Santiago Beruete, de quien hablamos refiriéndonos a su libro Jardinosofía, escribió otra obra titulada Aprendívoros: Cómo cultivar la curiosidad, dedicado “a los profesores que siguen cruzando el umbral del aula con sed de aventuras y a los alumnos seducidos por el gozo de aprender”.
En el tercer capítulo de la primera parte, advirtió sobre un mal rápidamente extendido: “la digilopatía”, y colocó como epígrafe un texto tomado del libro El cultivo de la humanidad, de Martha Nussbaum: “Sería catastrófico que nos convirtiéramos en una nación de personas técnicamente competentes que han perdido la capacidad de pensar de manera crítica, de analizarse a sí mismas y de respetar la humanidad y la diversidad de los demás”.
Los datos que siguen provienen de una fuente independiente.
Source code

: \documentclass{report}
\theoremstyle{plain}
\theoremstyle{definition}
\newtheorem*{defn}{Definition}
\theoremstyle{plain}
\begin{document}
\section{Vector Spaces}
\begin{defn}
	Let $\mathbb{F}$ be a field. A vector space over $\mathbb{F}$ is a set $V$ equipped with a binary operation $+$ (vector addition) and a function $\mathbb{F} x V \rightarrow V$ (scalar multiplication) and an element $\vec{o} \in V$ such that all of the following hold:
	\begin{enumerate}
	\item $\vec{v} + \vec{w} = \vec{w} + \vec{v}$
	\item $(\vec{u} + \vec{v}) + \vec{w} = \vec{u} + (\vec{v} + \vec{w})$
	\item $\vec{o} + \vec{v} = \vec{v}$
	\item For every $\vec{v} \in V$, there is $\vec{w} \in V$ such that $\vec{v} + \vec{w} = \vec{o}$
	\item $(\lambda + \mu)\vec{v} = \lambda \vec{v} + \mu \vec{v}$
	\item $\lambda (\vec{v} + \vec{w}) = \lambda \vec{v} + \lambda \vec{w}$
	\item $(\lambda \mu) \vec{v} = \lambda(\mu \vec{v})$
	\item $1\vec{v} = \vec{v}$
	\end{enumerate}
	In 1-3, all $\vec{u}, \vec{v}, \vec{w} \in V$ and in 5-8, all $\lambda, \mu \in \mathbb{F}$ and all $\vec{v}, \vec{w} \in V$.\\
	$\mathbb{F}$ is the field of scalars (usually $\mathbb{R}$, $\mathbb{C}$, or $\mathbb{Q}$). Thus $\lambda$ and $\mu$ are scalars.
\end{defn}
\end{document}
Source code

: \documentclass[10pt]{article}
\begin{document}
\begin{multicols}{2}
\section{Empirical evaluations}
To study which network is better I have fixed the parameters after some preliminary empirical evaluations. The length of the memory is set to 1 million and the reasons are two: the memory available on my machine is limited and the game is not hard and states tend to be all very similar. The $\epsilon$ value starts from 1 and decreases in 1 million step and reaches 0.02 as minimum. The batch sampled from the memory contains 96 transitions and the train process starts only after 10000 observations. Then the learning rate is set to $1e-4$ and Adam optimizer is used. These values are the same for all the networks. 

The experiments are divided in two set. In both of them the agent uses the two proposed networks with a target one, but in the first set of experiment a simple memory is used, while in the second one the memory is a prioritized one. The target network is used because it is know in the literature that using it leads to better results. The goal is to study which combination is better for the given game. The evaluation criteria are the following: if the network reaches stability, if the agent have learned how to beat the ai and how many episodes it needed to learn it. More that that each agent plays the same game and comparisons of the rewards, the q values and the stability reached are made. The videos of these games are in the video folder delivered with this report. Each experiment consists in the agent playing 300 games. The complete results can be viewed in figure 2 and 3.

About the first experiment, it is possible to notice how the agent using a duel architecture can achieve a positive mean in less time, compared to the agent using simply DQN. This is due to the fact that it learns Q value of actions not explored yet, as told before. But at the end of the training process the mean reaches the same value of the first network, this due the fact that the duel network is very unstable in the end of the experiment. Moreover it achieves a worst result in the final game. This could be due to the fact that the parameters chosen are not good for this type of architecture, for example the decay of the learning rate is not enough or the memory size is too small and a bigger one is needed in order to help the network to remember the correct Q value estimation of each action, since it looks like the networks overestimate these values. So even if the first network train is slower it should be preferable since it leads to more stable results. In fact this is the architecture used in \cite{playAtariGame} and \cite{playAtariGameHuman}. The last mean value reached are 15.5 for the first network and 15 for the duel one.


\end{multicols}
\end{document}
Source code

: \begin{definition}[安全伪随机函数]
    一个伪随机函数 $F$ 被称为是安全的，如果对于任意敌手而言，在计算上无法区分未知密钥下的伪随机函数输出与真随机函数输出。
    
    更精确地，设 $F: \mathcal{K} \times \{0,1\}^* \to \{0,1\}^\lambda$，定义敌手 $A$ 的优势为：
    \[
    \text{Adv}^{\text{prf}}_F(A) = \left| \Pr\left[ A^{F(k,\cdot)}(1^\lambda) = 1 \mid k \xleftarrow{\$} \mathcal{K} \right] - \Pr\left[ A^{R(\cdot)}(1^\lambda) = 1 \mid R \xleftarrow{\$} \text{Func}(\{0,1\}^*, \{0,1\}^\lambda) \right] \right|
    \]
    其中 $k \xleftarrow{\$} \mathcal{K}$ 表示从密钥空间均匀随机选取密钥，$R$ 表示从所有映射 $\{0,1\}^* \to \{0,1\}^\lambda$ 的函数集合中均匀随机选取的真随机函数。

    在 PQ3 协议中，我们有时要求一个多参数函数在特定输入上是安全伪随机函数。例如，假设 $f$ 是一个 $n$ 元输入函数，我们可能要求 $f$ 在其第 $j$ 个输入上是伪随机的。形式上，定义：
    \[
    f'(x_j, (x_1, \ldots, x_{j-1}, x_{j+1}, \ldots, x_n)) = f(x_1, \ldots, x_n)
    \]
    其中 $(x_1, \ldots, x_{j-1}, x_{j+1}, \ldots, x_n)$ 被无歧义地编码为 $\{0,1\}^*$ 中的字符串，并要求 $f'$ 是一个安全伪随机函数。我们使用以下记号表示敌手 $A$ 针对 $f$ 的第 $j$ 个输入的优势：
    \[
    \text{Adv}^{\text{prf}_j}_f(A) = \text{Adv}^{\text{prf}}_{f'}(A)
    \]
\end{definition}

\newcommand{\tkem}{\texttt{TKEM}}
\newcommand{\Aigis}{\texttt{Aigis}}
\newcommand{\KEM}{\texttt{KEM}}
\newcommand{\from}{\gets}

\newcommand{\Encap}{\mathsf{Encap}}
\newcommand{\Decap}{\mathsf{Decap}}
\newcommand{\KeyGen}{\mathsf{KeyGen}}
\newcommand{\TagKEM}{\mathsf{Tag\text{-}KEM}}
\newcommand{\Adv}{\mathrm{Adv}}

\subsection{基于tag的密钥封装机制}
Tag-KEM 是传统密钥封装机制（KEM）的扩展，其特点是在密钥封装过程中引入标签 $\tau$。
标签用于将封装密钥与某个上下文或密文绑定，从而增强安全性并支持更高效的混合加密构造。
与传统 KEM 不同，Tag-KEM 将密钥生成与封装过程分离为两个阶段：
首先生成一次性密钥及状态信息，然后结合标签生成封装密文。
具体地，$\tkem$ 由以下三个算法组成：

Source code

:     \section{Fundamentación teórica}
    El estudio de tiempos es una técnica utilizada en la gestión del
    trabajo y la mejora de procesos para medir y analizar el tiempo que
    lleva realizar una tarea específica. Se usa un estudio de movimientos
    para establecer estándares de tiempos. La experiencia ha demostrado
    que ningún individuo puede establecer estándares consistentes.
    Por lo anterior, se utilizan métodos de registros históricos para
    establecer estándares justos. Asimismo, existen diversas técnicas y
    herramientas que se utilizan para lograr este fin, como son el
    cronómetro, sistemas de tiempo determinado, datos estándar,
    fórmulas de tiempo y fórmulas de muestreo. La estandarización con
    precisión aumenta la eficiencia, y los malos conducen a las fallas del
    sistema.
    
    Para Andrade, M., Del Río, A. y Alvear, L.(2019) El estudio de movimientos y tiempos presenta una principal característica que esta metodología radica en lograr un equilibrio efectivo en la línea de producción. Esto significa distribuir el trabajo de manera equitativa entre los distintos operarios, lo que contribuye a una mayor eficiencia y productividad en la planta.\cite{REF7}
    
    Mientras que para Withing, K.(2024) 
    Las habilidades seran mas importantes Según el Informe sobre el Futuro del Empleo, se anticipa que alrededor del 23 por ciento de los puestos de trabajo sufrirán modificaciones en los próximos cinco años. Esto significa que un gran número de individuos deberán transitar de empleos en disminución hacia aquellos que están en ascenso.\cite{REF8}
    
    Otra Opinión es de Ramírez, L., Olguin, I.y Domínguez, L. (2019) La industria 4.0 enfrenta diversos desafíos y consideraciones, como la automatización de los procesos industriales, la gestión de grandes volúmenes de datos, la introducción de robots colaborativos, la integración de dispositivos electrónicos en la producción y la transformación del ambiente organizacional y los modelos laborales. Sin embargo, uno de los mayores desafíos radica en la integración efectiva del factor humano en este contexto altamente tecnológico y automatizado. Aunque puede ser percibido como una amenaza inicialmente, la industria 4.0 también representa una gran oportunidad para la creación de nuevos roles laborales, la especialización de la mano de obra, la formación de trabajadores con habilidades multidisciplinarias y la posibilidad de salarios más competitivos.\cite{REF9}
Beruete definió al profesor como un artesano de la enseñanza que integra un sinfín de cualidades: motivación, creatividad, entrega emocional, habilidades sociales, talento para comunicar. Expresó que debe aspirar a la excelencia “sin caer en el perfeccionismo ni fomentar el elitismo, y centra su ejercicio docente en el alumnado y no en el cumplimiento de la programación. De ahí también que nunca repita lo mismo y disfrute con el proceso de aprendizaje más que con el resultado”.
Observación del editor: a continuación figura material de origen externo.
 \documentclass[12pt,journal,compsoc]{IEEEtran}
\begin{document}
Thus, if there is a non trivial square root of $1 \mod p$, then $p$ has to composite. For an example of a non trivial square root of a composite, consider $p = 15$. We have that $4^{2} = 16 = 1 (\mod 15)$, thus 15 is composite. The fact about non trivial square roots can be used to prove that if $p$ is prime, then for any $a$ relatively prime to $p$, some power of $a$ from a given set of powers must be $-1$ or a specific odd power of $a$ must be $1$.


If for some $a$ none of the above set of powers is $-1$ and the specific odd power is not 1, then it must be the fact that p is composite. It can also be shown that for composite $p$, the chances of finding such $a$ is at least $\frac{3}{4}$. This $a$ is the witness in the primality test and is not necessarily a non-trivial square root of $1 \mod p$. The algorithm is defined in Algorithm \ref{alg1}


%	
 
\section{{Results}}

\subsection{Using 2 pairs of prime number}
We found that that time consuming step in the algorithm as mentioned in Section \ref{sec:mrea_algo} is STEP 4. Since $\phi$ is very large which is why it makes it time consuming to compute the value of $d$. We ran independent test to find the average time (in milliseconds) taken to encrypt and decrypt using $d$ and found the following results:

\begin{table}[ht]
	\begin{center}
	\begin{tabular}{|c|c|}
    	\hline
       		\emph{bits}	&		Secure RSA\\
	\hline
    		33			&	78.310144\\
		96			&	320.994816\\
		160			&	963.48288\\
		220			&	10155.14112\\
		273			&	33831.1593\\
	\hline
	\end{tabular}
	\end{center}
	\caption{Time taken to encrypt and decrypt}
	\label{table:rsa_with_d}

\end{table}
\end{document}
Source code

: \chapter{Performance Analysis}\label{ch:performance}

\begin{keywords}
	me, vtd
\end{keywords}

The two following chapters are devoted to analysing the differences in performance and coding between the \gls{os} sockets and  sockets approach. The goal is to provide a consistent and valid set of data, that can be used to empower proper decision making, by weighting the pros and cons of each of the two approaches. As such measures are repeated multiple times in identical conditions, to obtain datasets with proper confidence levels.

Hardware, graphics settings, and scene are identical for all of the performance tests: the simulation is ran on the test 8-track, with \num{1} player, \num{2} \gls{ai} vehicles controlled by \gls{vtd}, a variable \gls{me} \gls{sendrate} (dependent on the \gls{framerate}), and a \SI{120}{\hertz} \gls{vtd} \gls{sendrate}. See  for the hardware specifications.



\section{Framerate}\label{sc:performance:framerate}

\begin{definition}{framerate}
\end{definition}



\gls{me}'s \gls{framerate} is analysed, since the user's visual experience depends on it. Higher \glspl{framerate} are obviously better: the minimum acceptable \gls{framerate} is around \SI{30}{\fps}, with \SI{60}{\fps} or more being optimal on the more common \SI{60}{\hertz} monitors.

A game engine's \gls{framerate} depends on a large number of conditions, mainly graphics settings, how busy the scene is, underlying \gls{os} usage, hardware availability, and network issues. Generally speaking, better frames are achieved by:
Enfatizó: “No necesitamos más tecnología para resolver los problemas causados por la propia tecnología, sino más conciencia crítica a la hora de emplear unas herramientas digitales que van camino de convertirnos en sus herramientas. Es cierto que estas pueden facilitar nuestras relaciones interpersonales y el aprendizaje, pero no lo es menos que empobrecen nuestra experiencia”.
Especificó que debemos recuperar el sentido del asombro y el gozo de aprender: “Algo que todos sabemos, pero parecemos haber olvidado, es que la genuina sabiduría no se puede adquirir en una tienda online o en un centro comercial, sino que cada uno debe engendrarla”.